Source texts of formatted documents
------------------------------------------------------------------------

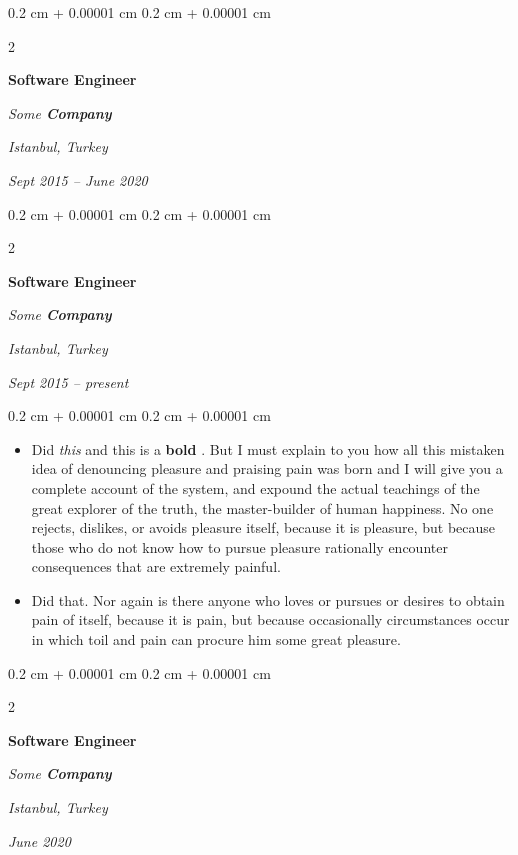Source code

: \documentclass[10pt, letterpaper]{article}
\newenvironment{highlights}{
    \begin{itemize}[
        topsep=0.10 cm,
        parsep=0.10 cm,
        partopsep=0pt,
        itemsep=0pt,
        leftmargin=0.4 cm + 10pt
    ]
}{
    \end{itemize}
} %
\newenvironment{onecolentry}{
    \begin{adjustwidth}{
        0.2 cm + 0.00001 cm
    }{
        0.2 cm + 0.00001 cm
    }
}{
    \end{adjustwidth}
} %
\newenvironment{twocolentry}[2][]{
    \onecolentry
    \def\secondColumn{#2}
    \setcolumnwidth{\fill, 4.5 cm}
    \begin{paracol}{2}
}{
    \switchcolumn \raggedleft \secondColumn
    \end{paracol}
    \endonecolentry
} %
\let\hrefWithoutArrow\href
\renewcommand{\href}[2]{\hrefWithoutArrow{#1}{\ifthenelse{\equal{#2}{}}{ }{#2 }\raisebox{.15ex}{\footnotesize \faExternalLink*}}}
\begin{document}
        \vspace{0.2 cm}

        \begin{twocolentry}{
        \textit{Istanbul, Turkey}    
            
        \textit{Sept 2015 – June 2020}}
            \textbf{Software Engineer}
            
            \textit{Some \textbf{Company}}
        \end{twocolentry}



        \vspace{0.2 cm}

        \begin{twocolentry}{
        \textit{Istanbul, Turkey}    
            
        \textit{Sept 2015 – present}}
            \textbf{Software Engineer}
            
            \textit{Some \textbf{Company}}
        \end{twocolentry}

        \vspace{0.10 cm}
        \begin{onecolentry}
            \begin{highlights}
                \item Did \textit{this} and this is a \textbf{bold} \href{https://example.com}{link}. But I must explain to you how all this mistaken idea of denouncing pleasure and praising pain was born and I will give you a complete account of the system, and expound the actual teachings of the great explorer of the truth, the master-builder of human happiness. No one rejects, dislikes, or avoids pleasure itself, because it is pleasure, but because those who do not know how to pursue pleasure rationally encounter consequences that are extremely painful.
                \item Did that. Nor again is there anyone who loves or pursues or desires to obtain pain of itself, because it is pain, but because occasionally circumstances occur in which toil and pain can procure him some great pleasure.
            \end{highlights}
        \end{onecolentry}


        \vspace{0.2 cm}

        \begin{twocolentry}{
        \textit{Istanbul, Turkey}    
            
        \textit{June 2020}}
            \textbf{Software Engineer}
            
            \textit{Some \textbf{Company}}
        \end{twocolentry}
\end{document}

------------------------------------------------------------------------

What is expected
Determine how many lines of the data above contain the string "newenvironment", and answer with the number only.

Reply
3